### YOUR GOAL
Determine how many lines in the entries below contain "facepalm", and output only that number.

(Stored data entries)
[Start of Attachment]
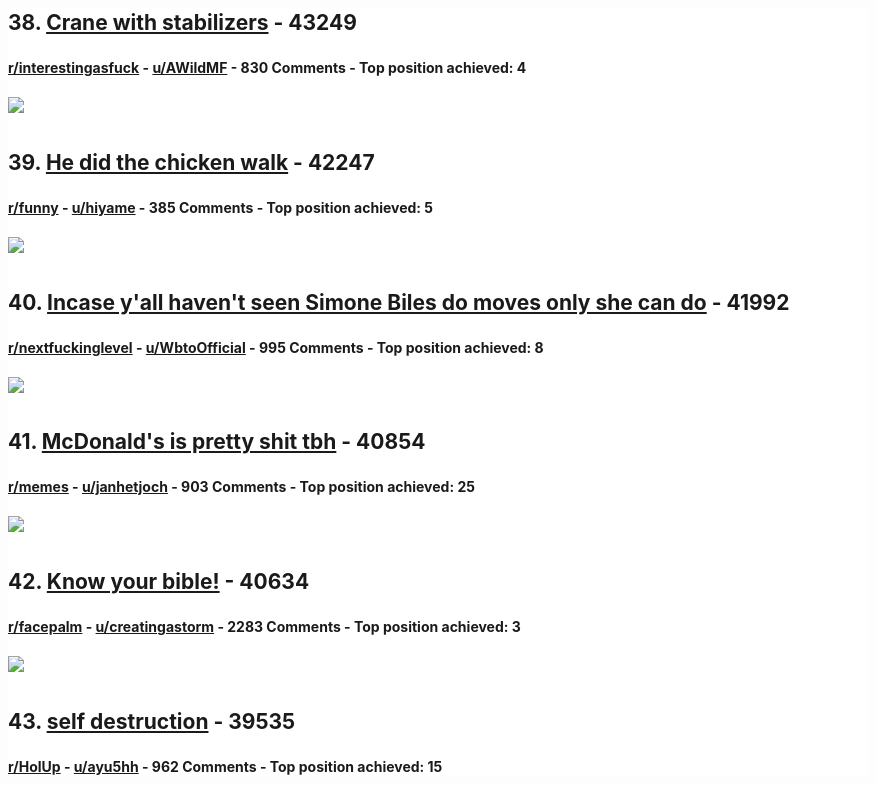 ## 38. [Crane with stabilizers](http://reddit.com/r/interestingasfuck/comments/os6rty/crane_with_stabilizers/) - 43249
#### [r/interestingasfuck](http://reddit.com/r/interestingasfuck) - [u/AWildMF](http://reddit.com/u/AWildMF) - 830 Comments - Top position achieved: 4

<a href="https://gfycat.com/flawlessbleakglassfrog"><img src="https://a.thumbs.redditmedia.com/miagUUHKUiNdlG-_cceqCI33cyl_xdt6K8H_jFkxL-0.jpg"></img></a>

## 39. [He did the chicken walk](http://reddit.com/r/funny/comments/os0ifd/he_did_the_chicken_walk/) - 42247
#### [r/funny](http://reddit.com/r/funny) - [u/hiyame](http://reddit.com/u/hiyame) - 385 Comments - Top position achieved: 5

<a href="https://v.redd.it/rgvmpznunkd71"><img src="https://b.thumbs.redditmedia.com/b0kyDZg0E0oe6l3NPRqExfQTIxrysW1-0JLu9tYVKCM.jpg"></img></a>

## 40. [Incase y'all haven't seen Simone Biles do moves only she can do](http://reddit.com/r/nextfuckinglevel/comments/orsbx7/incase_yall_havent_seen_simone_biles_do_moves/) - 41992
#### [r/nextfuckinglevel](http://reddit.com/r/nextfuckinglevel) - [u/WbtoOfficial](http://reddit.com/u/WbtoOfficial) - 995 Comments - Top position achieved: 8

<a href="https://v.redd.it/jnql5baguhd71"><img src="https://b.thumbs.redditmedia.com/sZfQNQz5mmXQzhecaxM3GtJ7t3hm8HmKrFluFgkO5fY.jpg"></img></a>

## 41. [McDonald's is pretty shit tbh](http://reddit.com/r/memes/comments/oryiy2/mcdonalds_is_pretty_shit_tbh/) - 40854
#### [r/memes](http://reddit.com/r/memes) - [u/janhetjoch](http://reddit.com/u/janhetjoch) - 903 Comments - Top position achieved: 25

<a href="https://i.redd.it/pywl9um35kd71.png"><img src="https://b.thumbs.redditmedia.com/ICdUax06HiabiNJbkliz6S9oT_D8DKfyS-E_c8rIhhw.jpg"></img></a>

## 42. [Know your bible!](http://reddit.com/r/facepalm/comments/orx94q/know_your_bible/) - 40634
#### [r/facepalm](http://reddit.com/r/facepalm) - [u/creatingastorm](http://reddit.com/u/creatingastorm) - 2283 Comments - Top position achieved: 3

<a href="https://i.redd.it/qnd55j5grjd71.jpg"><img src="https://b.thumbs.redditmedia.com/KSr-v2Va8e-avA0lV5po73EKd7TwL2nBJuY9YWNstrI.jpg"></img></a>

## 43. [self destruction](http://reddit.com/r/HolUp/comments/os7iwj/self_destruction/) - 39535
#### [r/HolUp](http://reddit.com/r/HolUp) - [u/ayu5hh](http://reddit.com/u/ayu5hh) - 962 Comments - Top position achieved: 15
[End of Attachment]
### RESPONSE
2